Très rapidement, emporté par l'enthousiasme, Guy détourne l’armement militaire avec des godes-obus, des godes-cartouches… Il fait aussi des godes urbains semblables à des tubulures industrielles… Il affiche à son palmarès le plus gros phallus du monde : 10 kilos, 56 cm de haut sur 13 de diamètre. Il expose au Musée d'art contemporain de Bordeaux un tapis de vinyle noir couvert d’une centaines de verges rouges de 20 cm, comme un champ de coquelicots, et des visiteuses se roulent dessus pendant l’exposition. Dans un délire d'inventivité, il met au point des godes Goldorak, des gode-cactus, des godes-pieuvre, des godes-nain de jardin, des gode-clowns féériques, des godes-alien… «Et des centaines de gens dans le monde se les mettent dans le cul ou dans la fente, dit-il. Mon travail, ce n’est pas que de l’art. Ça fonctionne, c’est utile !»
Son but, longtemps affiché, c’est mettre à la mode le jouet pour adultes, lancer des collections automne-hiver. Guy a l'ambition d'en faire un accessoire à part entière vendu chez Colette ou au Bon Marché. Sa victoire ce serait : le «Gode de créateur», en série limitée, vendu dans la boutique de Beaubourg. Et quand on lui demande, s'il est techniquement possible (efficace, jouissif) de faire des godes en forme de n’importe quoi… il répond : «Oui, parce qu’il y a une liberté énorme : Je n’ai pas d’impératifs de mode, ni de design, je suis juste contraint à respecter la morphologie des sexes. Après, tout est question d’imagination. L’érotisme est un jeu.»
Pour ce qui est des normes de sécurité, elles sont simples : le produit ne doit pas être toxique. En latex, silicone ou vinyle, les godes sont compatibles avec toutes les familles de lubrifiants. Et on peut les mettre au lave-vaisselle. Le rêve de Guy : «Inventer un gode vivant. Comme un compagnon familier…»
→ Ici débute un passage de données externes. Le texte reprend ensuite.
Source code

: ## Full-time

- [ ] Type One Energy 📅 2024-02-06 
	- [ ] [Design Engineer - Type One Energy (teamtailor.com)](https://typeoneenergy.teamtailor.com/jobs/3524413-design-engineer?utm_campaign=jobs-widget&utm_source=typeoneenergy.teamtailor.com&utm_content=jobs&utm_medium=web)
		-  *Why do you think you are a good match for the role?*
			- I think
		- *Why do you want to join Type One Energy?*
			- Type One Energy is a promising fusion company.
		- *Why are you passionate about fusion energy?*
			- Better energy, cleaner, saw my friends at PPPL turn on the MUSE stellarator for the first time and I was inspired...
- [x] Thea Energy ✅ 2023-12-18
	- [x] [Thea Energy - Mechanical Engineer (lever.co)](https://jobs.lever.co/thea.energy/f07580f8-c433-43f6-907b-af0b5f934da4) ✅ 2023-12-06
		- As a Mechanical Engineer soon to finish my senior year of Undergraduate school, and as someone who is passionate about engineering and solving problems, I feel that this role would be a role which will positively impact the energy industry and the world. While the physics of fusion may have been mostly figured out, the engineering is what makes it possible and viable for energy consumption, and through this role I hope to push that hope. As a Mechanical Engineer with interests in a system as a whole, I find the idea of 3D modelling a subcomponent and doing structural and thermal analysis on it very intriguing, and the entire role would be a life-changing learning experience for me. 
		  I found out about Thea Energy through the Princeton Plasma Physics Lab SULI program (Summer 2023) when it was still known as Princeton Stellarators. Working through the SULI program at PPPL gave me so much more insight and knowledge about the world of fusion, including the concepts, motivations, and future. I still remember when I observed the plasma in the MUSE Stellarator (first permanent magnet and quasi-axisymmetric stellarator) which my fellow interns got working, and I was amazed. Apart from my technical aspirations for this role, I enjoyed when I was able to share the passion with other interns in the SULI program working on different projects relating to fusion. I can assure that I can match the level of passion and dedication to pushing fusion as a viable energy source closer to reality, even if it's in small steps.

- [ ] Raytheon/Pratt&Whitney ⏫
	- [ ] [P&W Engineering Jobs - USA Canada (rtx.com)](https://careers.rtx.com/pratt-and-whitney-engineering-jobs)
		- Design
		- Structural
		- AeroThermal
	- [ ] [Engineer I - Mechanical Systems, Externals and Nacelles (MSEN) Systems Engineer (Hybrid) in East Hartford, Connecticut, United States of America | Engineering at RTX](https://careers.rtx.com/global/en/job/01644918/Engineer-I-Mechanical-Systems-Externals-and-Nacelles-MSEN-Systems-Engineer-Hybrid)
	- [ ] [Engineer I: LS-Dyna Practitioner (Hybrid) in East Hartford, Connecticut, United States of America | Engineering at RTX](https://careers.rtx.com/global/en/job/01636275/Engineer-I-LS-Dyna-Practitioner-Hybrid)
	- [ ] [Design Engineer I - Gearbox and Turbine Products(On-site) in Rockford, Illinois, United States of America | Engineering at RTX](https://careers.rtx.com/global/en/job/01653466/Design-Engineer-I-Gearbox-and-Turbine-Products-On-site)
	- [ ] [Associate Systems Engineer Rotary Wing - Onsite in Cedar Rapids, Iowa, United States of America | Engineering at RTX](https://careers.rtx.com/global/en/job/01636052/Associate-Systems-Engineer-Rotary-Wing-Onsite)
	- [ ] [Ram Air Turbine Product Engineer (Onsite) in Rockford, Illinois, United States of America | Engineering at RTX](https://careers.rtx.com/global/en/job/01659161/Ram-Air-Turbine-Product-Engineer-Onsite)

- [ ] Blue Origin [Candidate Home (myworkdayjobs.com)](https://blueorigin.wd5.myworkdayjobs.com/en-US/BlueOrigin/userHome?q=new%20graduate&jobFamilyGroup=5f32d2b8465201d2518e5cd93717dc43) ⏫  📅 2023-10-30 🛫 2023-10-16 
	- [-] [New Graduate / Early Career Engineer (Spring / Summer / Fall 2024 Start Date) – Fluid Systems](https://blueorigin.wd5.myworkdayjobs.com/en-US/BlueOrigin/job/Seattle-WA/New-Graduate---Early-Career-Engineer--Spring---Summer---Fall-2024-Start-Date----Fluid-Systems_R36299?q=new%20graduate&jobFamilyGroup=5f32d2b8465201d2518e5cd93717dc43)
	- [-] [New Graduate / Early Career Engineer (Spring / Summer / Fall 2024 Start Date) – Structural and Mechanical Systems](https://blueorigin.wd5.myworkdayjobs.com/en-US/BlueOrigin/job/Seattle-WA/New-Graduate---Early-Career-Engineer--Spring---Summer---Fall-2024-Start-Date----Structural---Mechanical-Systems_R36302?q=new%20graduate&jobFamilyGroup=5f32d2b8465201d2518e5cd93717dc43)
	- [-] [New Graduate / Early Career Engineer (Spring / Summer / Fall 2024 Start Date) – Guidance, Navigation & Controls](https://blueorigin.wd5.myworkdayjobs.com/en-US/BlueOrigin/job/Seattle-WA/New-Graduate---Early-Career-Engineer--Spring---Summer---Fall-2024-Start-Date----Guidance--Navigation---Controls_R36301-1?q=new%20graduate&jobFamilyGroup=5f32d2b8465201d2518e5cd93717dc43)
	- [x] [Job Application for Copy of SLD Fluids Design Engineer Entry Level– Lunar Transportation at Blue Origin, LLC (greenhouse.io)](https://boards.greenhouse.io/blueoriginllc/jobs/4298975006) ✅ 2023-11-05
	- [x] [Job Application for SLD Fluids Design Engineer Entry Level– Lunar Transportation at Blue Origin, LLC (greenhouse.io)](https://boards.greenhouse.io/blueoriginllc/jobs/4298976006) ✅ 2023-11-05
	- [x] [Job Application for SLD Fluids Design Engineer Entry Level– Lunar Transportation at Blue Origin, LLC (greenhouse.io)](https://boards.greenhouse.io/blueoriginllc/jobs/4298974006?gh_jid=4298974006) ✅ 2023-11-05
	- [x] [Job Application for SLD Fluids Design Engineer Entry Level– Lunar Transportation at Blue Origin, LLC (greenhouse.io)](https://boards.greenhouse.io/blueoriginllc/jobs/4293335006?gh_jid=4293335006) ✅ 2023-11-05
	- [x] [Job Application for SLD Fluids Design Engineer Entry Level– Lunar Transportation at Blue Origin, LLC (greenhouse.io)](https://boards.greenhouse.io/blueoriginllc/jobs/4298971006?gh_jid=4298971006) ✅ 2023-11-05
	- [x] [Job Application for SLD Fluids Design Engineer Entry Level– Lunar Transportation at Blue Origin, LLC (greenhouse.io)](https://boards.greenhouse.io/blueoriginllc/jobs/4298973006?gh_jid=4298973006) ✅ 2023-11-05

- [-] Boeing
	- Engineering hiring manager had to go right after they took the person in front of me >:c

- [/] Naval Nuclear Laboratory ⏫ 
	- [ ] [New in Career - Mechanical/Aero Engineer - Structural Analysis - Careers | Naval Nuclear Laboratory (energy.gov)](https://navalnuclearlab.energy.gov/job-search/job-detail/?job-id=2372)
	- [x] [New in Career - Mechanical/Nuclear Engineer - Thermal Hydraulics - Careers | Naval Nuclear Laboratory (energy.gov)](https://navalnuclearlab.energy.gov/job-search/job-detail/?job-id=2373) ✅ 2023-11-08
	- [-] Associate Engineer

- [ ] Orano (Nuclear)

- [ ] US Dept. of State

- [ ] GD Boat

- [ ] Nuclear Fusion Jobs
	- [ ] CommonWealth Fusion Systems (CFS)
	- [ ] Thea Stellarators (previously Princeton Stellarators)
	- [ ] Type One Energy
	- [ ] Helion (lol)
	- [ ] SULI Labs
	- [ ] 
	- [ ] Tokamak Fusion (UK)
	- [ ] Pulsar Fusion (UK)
Son cauchemar : «Me faire attraper par quatre gros mecs qui m’obligent à tester une de mes créations !» Parfois monstrueusement proportionnés, ses godes ne sont pas à mettre entre toutes les cuisses. Mais ils font d'intéressantes sculptures… comme ce molet galbé de femme, reconstitué jusqu'au genoux, qui tend la pointe de ses orteils noirs vers une chaussure absente. Curieusement, cette jambe très féminine, s'arrache dans les sex-shops gays.